TASK DESCRIPTION: Would you reproduce exactly the lines below from the one holding "[25]: http://coronertalk.com/feed/podcast" through the one holding "[30]: http://www.investigationdiscovery.com/", inclusive, and no others?

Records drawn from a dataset
________

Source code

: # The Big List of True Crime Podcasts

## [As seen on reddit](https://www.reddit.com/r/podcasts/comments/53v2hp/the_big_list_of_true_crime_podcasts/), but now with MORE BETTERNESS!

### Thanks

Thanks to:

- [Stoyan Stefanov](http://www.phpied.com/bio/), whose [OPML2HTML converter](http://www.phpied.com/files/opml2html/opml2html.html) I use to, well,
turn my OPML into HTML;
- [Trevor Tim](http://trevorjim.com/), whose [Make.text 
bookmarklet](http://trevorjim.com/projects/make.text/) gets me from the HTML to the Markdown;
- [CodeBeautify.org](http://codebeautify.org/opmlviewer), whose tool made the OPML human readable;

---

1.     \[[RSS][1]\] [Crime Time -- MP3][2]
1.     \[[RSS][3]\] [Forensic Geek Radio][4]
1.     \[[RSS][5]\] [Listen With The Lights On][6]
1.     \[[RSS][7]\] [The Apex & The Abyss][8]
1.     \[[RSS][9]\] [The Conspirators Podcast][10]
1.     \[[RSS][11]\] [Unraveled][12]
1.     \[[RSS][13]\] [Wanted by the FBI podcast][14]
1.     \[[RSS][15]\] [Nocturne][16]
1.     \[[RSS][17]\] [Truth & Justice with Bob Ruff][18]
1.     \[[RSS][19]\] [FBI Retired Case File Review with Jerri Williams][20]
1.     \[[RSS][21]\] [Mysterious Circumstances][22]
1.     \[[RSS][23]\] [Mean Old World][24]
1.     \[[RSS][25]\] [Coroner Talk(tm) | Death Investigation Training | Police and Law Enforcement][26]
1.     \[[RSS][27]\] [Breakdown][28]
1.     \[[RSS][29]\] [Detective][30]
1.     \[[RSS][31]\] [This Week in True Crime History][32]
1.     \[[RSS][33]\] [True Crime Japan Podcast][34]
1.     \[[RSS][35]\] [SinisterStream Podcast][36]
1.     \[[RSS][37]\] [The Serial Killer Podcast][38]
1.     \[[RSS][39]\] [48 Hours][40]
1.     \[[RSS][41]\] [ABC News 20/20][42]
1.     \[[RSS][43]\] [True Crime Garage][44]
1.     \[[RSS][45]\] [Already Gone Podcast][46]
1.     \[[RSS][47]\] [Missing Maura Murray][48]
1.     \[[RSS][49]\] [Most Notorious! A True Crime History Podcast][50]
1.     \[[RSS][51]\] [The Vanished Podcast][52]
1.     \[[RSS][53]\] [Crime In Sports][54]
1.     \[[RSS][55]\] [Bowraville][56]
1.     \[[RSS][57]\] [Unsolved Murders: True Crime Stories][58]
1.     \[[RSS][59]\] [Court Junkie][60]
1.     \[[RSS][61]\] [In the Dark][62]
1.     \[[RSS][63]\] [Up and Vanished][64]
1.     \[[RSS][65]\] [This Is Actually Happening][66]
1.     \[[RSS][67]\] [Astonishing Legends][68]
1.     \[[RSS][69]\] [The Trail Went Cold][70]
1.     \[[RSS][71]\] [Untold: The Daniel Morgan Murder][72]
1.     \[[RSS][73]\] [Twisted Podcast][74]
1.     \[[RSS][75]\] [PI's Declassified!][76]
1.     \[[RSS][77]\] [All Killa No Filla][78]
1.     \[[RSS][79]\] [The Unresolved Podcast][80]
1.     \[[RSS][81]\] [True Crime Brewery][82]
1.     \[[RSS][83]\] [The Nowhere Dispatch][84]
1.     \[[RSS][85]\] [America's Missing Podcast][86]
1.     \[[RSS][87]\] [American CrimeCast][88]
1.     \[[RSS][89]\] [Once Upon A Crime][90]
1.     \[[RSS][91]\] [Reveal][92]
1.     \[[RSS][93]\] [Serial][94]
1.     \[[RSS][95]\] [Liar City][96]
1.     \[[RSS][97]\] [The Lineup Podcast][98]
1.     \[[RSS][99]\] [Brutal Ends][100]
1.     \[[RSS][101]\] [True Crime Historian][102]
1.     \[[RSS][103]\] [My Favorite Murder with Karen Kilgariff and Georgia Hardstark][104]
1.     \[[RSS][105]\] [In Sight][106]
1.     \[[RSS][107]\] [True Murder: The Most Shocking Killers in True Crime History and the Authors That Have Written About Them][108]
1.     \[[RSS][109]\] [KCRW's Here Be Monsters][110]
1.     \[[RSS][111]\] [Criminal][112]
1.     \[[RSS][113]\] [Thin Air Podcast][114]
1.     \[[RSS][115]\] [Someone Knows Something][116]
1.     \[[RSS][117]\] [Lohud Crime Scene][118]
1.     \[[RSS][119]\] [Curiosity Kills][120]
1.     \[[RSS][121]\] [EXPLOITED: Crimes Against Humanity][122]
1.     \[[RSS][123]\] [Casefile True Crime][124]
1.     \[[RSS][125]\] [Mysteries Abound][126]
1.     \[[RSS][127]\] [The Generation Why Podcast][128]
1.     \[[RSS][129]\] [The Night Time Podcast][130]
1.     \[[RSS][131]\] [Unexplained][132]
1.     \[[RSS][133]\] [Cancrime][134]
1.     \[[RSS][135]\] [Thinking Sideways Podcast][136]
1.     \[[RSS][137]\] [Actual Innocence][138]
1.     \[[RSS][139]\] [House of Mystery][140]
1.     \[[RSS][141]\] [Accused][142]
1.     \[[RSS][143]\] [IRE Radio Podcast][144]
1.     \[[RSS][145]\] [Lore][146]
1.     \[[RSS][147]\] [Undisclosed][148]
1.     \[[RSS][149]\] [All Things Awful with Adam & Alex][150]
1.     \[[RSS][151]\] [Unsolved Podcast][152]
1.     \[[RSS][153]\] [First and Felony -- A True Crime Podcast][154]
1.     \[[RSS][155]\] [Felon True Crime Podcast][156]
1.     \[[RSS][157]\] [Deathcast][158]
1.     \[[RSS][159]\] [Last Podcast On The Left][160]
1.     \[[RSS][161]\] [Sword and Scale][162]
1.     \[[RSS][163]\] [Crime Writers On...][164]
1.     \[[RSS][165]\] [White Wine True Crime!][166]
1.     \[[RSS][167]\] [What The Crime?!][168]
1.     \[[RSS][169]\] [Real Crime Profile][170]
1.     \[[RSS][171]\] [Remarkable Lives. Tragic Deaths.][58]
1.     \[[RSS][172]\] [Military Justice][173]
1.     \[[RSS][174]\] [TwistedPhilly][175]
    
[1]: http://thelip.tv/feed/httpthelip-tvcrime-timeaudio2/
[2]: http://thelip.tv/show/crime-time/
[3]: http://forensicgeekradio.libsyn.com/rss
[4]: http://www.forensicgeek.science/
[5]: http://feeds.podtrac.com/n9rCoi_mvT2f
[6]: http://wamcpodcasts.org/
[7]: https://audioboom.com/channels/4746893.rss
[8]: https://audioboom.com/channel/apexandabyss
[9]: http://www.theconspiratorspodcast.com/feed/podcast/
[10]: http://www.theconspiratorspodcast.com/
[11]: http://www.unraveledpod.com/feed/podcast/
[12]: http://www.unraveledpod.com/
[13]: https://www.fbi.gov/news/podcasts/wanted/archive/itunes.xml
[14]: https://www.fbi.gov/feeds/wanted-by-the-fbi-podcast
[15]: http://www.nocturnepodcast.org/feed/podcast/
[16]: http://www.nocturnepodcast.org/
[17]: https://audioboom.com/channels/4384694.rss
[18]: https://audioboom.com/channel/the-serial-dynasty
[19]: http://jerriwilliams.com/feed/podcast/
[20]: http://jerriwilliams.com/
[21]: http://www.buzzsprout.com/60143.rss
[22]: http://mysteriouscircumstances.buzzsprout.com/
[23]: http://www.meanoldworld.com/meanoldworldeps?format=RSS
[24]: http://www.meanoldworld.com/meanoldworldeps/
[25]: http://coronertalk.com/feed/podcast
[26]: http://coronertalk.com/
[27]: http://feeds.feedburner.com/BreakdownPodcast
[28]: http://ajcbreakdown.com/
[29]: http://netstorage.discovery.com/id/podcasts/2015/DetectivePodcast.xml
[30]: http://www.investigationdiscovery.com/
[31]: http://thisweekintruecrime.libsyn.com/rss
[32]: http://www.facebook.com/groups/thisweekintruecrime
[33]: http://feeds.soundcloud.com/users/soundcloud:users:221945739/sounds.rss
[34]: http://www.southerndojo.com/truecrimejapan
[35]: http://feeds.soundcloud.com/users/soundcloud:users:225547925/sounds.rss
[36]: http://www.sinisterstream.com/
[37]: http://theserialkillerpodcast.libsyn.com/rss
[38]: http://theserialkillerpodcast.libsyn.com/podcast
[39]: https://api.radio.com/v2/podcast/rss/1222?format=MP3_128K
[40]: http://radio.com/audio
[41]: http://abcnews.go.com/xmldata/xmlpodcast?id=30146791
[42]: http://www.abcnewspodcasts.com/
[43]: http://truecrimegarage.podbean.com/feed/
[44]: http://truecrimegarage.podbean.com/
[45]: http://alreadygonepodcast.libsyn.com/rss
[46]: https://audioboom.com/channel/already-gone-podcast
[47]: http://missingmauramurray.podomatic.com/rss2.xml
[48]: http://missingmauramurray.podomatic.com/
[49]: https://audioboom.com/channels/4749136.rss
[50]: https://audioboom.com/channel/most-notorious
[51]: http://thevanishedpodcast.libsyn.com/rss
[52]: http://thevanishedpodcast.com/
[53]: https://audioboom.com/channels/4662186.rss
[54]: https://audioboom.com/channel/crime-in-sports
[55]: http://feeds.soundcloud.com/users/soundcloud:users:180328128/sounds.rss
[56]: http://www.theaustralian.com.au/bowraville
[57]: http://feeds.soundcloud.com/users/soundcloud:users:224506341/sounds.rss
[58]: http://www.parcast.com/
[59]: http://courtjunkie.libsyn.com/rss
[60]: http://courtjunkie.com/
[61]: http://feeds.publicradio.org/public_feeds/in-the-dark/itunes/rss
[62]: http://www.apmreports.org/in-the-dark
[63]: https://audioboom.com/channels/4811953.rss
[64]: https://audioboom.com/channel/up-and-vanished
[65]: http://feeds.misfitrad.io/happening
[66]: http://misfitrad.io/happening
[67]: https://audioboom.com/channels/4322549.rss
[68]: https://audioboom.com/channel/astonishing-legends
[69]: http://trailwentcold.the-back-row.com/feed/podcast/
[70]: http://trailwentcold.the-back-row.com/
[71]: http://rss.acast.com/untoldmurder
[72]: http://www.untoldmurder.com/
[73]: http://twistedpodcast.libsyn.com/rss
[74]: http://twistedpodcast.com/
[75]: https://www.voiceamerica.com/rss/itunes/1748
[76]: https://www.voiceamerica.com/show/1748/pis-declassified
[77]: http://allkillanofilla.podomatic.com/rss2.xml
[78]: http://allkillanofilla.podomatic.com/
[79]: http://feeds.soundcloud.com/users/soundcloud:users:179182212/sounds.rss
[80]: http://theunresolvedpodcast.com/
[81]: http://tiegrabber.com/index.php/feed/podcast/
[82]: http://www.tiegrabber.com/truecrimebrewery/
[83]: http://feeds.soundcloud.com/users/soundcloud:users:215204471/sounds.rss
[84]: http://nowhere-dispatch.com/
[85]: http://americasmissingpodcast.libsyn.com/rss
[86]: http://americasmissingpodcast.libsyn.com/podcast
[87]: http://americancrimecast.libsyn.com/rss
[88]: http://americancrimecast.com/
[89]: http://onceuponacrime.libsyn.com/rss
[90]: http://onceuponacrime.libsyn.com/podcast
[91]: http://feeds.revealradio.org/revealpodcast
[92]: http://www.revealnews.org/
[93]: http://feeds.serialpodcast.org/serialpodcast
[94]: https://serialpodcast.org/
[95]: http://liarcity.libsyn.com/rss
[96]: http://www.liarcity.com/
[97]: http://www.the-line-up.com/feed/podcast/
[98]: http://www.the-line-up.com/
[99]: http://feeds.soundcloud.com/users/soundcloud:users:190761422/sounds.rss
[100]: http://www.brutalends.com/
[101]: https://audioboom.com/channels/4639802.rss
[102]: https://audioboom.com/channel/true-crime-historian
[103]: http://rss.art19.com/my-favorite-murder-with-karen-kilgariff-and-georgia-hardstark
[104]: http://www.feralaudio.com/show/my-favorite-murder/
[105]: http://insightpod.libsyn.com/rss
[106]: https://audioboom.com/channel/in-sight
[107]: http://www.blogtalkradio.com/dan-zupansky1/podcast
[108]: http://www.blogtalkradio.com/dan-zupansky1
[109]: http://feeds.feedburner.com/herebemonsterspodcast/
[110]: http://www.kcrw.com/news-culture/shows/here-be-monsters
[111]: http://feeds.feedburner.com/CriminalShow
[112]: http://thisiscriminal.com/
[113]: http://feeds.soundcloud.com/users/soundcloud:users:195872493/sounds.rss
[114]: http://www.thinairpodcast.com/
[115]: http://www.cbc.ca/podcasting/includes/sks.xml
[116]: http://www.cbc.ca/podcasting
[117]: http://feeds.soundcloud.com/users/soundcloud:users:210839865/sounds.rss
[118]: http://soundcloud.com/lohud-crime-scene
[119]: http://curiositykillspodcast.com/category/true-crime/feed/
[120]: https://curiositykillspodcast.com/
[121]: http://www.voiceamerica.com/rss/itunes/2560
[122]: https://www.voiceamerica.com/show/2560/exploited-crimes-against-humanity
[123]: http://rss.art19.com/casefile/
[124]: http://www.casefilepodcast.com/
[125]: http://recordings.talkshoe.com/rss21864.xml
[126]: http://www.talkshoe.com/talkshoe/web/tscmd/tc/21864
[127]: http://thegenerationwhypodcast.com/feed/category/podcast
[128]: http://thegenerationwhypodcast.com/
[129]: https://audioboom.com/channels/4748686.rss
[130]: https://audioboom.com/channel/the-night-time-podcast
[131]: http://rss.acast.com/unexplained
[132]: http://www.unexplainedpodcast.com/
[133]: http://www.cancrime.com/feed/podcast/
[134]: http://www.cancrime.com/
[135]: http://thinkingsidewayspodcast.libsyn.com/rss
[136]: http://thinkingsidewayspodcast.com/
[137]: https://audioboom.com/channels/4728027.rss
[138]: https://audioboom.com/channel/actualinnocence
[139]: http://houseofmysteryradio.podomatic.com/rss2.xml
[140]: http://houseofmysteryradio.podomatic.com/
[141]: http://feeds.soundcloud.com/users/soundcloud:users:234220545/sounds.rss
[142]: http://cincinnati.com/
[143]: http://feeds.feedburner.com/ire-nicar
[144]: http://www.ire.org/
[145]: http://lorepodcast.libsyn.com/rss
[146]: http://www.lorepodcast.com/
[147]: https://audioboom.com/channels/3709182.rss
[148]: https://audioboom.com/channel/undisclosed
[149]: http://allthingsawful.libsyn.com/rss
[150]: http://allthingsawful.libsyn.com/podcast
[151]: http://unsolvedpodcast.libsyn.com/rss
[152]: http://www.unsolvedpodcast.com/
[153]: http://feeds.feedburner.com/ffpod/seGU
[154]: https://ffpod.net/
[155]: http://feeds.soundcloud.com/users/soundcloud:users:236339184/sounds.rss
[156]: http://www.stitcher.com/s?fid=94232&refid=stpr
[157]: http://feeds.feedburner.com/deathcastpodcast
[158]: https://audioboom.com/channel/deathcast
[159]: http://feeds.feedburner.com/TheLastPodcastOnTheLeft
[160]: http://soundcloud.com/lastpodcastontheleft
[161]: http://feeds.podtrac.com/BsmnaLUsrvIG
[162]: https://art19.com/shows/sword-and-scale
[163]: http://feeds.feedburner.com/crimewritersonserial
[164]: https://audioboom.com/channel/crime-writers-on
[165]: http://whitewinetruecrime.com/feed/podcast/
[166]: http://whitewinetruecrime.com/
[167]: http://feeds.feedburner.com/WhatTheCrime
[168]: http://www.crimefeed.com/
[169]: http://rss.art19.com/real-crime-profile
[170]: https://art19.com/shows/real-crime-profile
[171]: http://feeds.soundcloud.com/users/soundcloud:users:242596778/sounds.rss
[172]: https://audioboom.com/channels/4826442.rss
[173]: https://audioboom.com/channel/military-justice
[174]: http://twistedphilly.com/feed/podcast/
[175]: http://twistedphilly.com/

________

SOLUTION TO THE EXERCISE:
[25]: http://coronertalk.com/feed/podcast
[26]: http://coronertalk.com/
[27]: http://feeds.feedburner.com/BreakdownPodcast
[28]: http://ajcbreakdown.com/
[29]: http://netstorage.discovery.com/id/podcasts/2015/DetectivePodcast.xml
[30]: http://www.investigationdiscovery.com/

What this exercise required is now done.